Broad coalition responds to NYPD spying

NEW YORK—After months of revelations by the Associated Press of spying by the New York Police Department (NYPD) on the Muslim community here and throughout the Northeast, the AP recently exposed surveillance by the N.Y. cops on racial justice, antiwar, labor, anti-repression and other movements as far afield as New Orleans.


The revelations have broadened a coalition initiated in response to the spying on Muslims, which quickly linked up with Black groups fighting the NYPD’s “stop and frisk” and other repressive policies, and Occupy Wall Street activists battling police repression.

At a March 28 press conference, representatives of all the groups mentioned in the leaked NYPD memo participated, including DRUM-Desis Rising Up & Moving, the Malcolm X Grassroots Movement, War Resisters League, International Action Center, Al Awda NY, Ruckus Society, Mosque of Islamic Brotherhood Justice Committee, Peoples’ Justice for Community Control and Police Accountability, Committee Against Anti-Asian Violence, Domestic Workers United, May 1st Coalition, and Critical Resistance.
Endorsers included the National Lawyers Guild NYC Muslim Defense Project, the Majlis ash-Shura (Islamic Leadership Council) of Metropolitan New York, Council on American Islamic Relations-NY, South Asian Solidarity Initiative, Brooklyn For Peace, Muslim Consultative Network, Raha: Iranian Feminist Collective, Occupy Wall Street and the OWS Immigrant Worker Justice Working Group, New York Committee to Stop FBI Repression, Where Is My Vote-NY, and the United National Antiwar Coalition (UNAC).
Fahd Ahmed, Legal and Policy Director of DRUM-Desis Rising Up & Moving, told the press that the NYPD, which had already been exposed as spying on every Muslim mosque, community and student organization, and business in New York City and in many other states, had now been revealed as having spied on a wide variety of movements simply for being engaged in political activities.
The police, of course, claimed the spying was needed to stop “terrorism,” yet the leaked memo reports nothing other than rallies, e-mails with endorsements, and routine speeches of peaceful political groups.
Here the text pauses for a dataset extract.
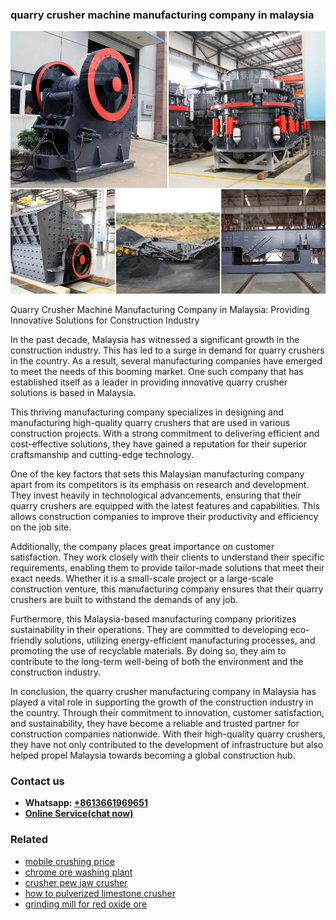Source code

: <h3>quarry crusher machine manufacturing company in malaysia</h3><img src='1703042358.jpg' alt=''><p>Quarry Crusher Machine Manufacturing Company in Malaysia: Providing Innovative Solutions for Construction Industry</p><p>In the past decade, Malaysia has witnessed a significant growth in the construction industry. This has led to a surge in demand for quarry crushers in the country. As a result, several manufacturing companies have emerged to meet the needs of this booming market. One such company that has established itself as a leader in providing innovative quarry crusher solutions is based in Malaysia.</p><p>This thriving manufacturing company specializes in designing and manufacturing high-quality quarry crushers that are used in various construction projects. With a strong commitment to delivering efficient and cost-effective solutions, they have gained a reputation for their superior craftsmanship and cutting-edge technology.</p><p>One of the key factors that sets this Malaysian manufacturing company apart from its competitors is its emphasis on research and development. They invest heavily in technological advancements, ensuring that their quarry crushers are equipped with the latest features and capabilities. This allows construction companies to improve their productivity and efficiency on the job site.</p><p>Additionally, the company places great importance on customer satisfaction. They work closely with their clients to understand their specific requirements, enabling them to provide tailor-made solutions that meet their exact needs. Whether it is a small-scale project or a large-scale construction venture, this manufacturing company ensures that their quarry crushers are built to withstand the demands of any job.</p><p>Furthermore, this Malaysia-based manufacturing company prioritizes sustainability in their operations. They are committed to developing eco-friendly solutions, utilizing energy-efficient manufacturing processes, and promoting the use of recyclable materials. By doing so, they aim to contribute to the long-term well-being of both the environment and the construction industry.</p><p>In conclusion, the quarry crusher manufacturing company in Malaysia has played a vital role in supporting the growth of the construction industry in the country. Through their commitment to innovation, customer satisfaction, and sustainability, they have become a reliable and trusted partner for construction companies nationwide. With their high-quality quarry crushers, they have not only contributed to the development of infrastructure but also helped propel Malaysia towards becoming a global construction hub.</p><h3>Contact us</h3><ul><li><strong>Whatsapp:&nbsp;<a href="https://wa.me/8613661969651">+8613661969651</a></strong></li><li><a href="https://swt.shibang-china.com/?git&amp;zhl&amp;quarry crusher machine manufacturing company in malaysia"><strong>Online Service(chat now)</strong></a></li></ul><h3>Related</h3><ul><li><a href='mobile crushing price.md'>mobile crushing price</a></li><li><a href='chrome ore washing plant.md'>chrome ore washing plant</a></li><li><a href='crusher pew jaw crusher.md'>crusher pew jaw crusher</a></li><li><a href='how to pulverized limestone crusher.md'>how to pulverized limestone crusher</a></li><li><a href='grinding mill for red oxide ore.md'>grinding mill for red oxide ore</a></li></ul>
The document reveals that in 2008 an undercover NYPD officer traveled to New Orleans to attend the People’s Summit, a gathering of progressive groups opposed to pro-corporate trade agreements between the U.S., Canada, and Mexico as well as to racist immigration policies, pro-business labor laws, and racial profiling.
Among the individuals singled out were New Orleans activist Jordan Flaherty, well known for his writing and work around Hurricane Katrina and Palestine solidarity, and Marisa Franco, a labor organizer for Domestic Workers United (a group whose thousands of mostly Black and Latin@ members recently won a landmark victory recognizing their rights on the job from the New York State government).
The NYPD memo also goes into great detail about spying on those active in protests against the racist murder by cops in 2006 of an unarmed Black man, Sean Bell. Ironically, the very same week as the coalition’s press conference, two detectives involved in the shooting were forced to retire—an admission, despite the NYPD spying, that the activists’ accusations were correct.
Just two weeks before, a court hearing in Manhattan highlighted another insidious aspect of NYPD spying. In their opening arguments in the case of Ahmed Ferhani—an immigrant from Algeria who is charged with working to commit a violent act against a synagogue—defense lawyers showed how the police informant who entrapped him had spent years in surveillance and infiltration of the Palestine solidarity movement. And when the informant’s handlers grew desperate for results to justify his and their expenditures, they latched onto Ferhani, a young man who has been repeatedly institutionalized for mental illness.
As in other recent entrapment cases—many of which also center on individuals of questionable mental health—Ferhani’s alleged crimes are nothing more than supposed verbal responses to a fictional plot dreamed up by the informant.
The weekend after the press conference, these revelations were highlighted at the national conference of the United National Antiwar Coalition, from the welcoming remarks Friday night on through plenary sessions and workshops against repression. Attendees discussed ways to continue building solidarity with the communities and movements under attack, and passed a resolution initiated by the Muslim Peace Council for a June 16 rally in New York.